-- AVAILABLE RECORDS follows --

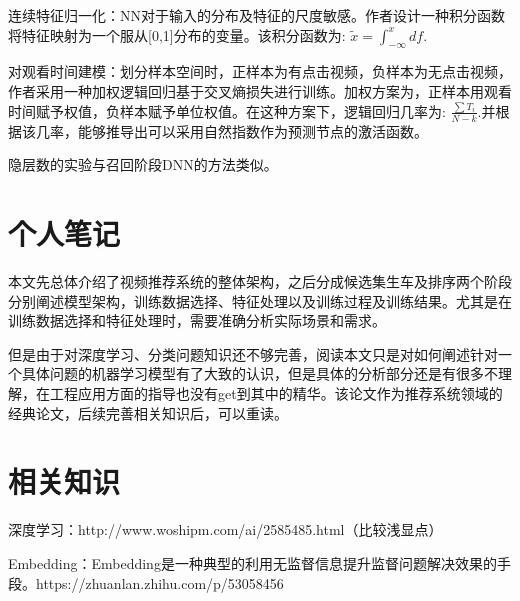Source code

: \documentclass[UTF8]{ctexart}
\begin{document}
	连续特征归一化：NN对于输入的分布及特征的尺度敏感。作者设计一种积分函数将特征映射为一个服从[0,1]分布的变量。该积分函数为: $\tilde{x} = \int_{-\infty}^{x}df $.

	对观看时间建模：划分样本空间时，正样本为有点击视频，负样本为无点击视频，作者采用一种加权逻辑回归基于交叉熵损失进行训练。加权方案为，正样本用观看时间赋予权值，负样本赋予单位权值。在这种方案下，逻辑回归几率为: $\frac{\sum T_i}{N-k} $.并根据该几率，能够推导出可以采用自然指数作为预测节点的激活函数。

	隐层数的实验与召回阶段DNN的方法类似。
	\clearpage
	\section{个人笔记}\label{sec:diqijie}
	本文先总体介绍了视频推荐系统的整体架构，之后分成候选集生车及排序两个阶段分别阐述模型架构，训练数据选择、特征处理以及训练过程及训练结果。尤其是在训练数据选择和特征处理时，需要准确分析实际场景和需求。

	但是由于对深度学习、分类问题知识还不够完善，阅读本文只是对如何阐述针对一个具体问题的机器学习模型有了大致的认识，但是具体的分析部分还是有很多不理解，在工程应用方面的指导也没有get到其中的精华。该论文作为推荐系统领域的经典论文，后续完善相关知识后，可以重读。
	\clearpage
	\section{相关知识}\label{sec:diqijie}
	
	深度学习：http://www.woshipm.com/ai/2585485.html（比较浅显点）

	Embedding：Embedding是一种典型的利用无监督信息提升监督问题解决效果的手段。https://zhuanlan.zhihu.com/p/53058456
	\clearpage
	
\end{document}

-- AVAILABLE RECORDS concluded --
-- AVAILABLE RECORDS follows --

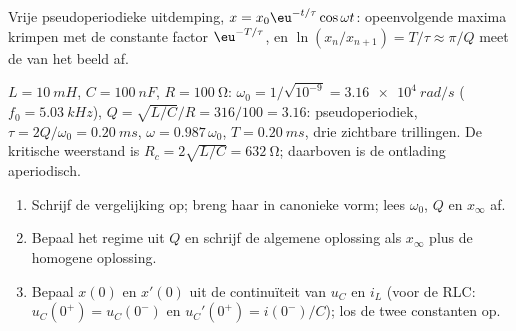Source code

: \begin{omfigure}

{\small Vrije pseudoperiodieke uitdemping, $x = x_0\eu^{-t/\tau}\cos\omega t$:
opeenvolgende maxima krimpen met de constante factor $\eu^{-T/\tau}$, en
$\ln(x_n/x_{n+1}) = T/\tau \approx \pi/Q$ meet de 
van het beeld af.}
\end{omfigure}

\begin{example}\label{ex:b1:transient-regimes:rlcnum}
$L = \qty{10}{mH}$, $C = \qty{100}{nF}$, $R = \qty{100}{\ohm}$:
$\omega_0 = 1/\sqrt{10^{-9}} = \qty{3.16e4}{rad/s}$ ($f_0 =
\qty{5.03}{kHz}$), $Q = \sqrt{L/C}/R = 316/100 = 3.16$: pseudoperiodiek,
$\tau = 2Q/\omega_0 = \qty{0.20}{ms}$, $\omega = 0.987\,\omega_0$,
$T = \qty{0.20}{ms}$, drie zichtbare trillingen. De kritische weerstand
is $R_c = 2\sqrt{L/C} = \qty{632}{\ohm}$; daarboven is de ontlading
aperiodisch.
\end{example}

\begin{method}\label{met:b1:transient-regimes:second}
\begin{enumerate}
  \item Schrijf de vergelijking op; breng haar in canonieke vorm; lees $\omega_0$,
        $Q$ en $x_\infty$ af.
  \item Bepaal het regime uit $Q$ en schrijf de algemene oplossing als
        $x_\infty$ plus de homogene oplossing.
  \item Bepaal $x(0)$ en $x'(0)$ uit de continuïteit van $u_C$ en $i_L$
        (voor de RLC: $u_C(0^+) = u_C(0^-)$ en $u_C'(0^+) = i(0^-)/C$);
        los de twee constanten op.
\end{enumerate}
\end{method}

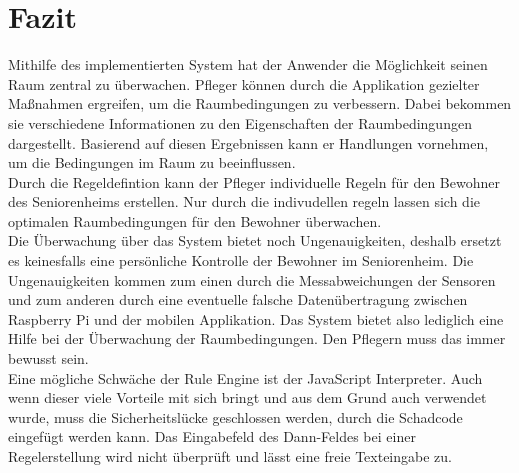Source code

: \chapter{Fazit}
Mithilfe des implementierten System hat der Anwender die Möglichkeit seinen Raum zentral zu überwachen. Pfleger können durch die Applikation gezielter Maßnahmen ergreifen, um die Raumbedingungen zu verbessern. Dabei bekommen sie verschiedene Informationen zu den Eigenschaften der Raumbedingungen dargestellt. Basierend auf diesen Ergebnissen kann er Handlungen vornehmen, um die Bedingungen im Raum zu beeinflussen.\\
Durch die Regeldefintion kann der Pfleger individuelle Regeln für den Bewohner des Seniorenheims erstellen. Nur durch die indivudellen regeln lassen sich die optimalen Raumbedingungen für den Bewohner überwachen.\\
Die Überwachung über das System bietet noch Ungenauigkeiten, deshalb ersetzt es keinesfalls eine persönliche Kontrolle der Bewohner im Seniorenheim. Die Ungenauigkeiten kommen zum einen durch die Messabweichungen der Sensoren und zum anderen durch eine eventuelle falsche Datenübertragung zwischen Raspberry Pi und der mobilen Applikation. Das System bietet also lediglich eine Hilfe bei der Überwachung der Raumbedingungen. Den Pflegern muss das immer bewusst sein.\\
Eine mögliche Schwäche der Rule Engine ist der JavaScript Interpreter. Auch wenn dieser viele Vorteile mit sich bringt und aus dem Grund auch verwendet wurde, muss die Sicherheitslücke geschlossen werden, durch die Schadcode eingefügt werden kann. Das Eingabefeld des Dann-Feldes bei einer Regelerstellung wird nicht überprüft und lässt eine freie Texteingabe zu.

-- AVAILABLE RECORDS concluded --
-- AVAILABLE RECORDS follows --

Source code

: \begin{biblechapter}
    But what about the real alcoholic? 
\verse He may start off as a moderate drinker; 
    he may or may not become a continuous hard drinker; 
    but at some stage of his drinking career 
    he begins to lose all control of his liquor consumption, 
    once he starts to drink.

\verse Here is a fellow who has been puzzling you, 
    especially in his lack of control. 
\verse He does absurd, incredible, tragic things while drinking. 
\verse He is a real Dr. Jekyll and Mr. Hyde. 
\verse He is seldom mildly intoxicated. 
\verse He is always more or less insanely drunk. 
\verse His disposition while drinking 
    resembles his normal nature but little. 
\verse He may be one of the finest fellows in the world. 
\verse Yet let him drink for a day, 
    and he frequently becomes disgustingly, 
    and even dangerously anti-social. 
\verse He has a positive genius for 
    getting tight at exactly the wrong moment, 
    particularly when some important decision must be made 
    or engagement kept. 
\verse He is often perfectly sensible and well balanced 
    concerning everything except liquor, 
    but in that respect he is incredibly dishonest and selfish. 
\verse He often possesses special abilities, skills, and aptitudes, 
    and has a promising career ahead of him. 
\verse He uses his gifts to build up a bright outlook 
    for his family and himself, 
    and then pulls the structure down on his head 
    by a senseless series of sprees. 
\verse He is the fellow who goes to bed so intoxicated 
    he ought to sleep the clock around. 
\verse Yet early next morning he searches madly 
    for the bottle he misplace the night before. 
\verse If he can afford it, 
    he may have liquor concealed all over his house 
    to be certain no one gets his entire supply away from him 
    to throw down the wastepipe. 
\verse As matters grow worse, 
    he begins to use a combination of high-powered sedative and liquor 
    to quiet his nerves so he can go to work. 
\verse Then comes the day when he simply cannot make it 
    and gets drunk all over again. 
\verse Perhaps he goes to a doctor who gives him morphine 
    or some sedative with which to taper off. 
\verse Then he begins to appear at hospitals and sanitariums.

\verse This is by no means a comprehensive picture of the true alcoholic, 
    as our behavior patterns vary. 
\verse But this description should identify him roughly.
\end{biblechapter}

-- AVAILABLE RECORDS concluded --

* [TASK INSTRUCTIONS]
From the records above, retype only the lines starting at the line that contains "and Mr. Hyde." and ending at the line that contains "As matters grow", both included.

* [SOLUTION TO THIS PROBLEM]
\verse He is a real Dr. Jekyll and Mr. Hyde. 
\verse He is seldom mildly intoxicated. 
\verse He is always more or less insanely drunk. 
\verse His disposition while drinking 
    resembles his normal nature but little. 
\verse He may be one of the finest fellows in the world. 
\verse Yet let him drink for a day, 
    and he frequently becomes disgustingly, 
    and even dangerously anti-social. 
\verse He has a positive genius for 
    getting tight at exactly the wrong moment, 
    particularly when some important decision must be made 
    or engagement kept. 
\verse He is often perfectly sensible and well balanced 
    concerning everything except liquor, 
    but in that respect he is incredibly dishonest and selfish. 
\verse He often possesses special abilities, skills, and aptitudes, 
    and has a promising career ahead of him. 
\verse He uses his gifts to build up a bright outlook 
    for his family and himself, 
    and then pulls the structure down on his head 
    by a senseless series of sprees. 
\verse He is the fellow who goes to bed so intoxicated 
    he ought to sleep the clock around. 
\verse Yet early next morning he searches madly 
    for the bottle he misplace the night before. 
\verse If he can afford it, 
    he may have liquor concealed all over his house 
    to be certain no one gets his entire supply away from him 
    to throw down the wastepipe. 
\verse As matters grow worse, 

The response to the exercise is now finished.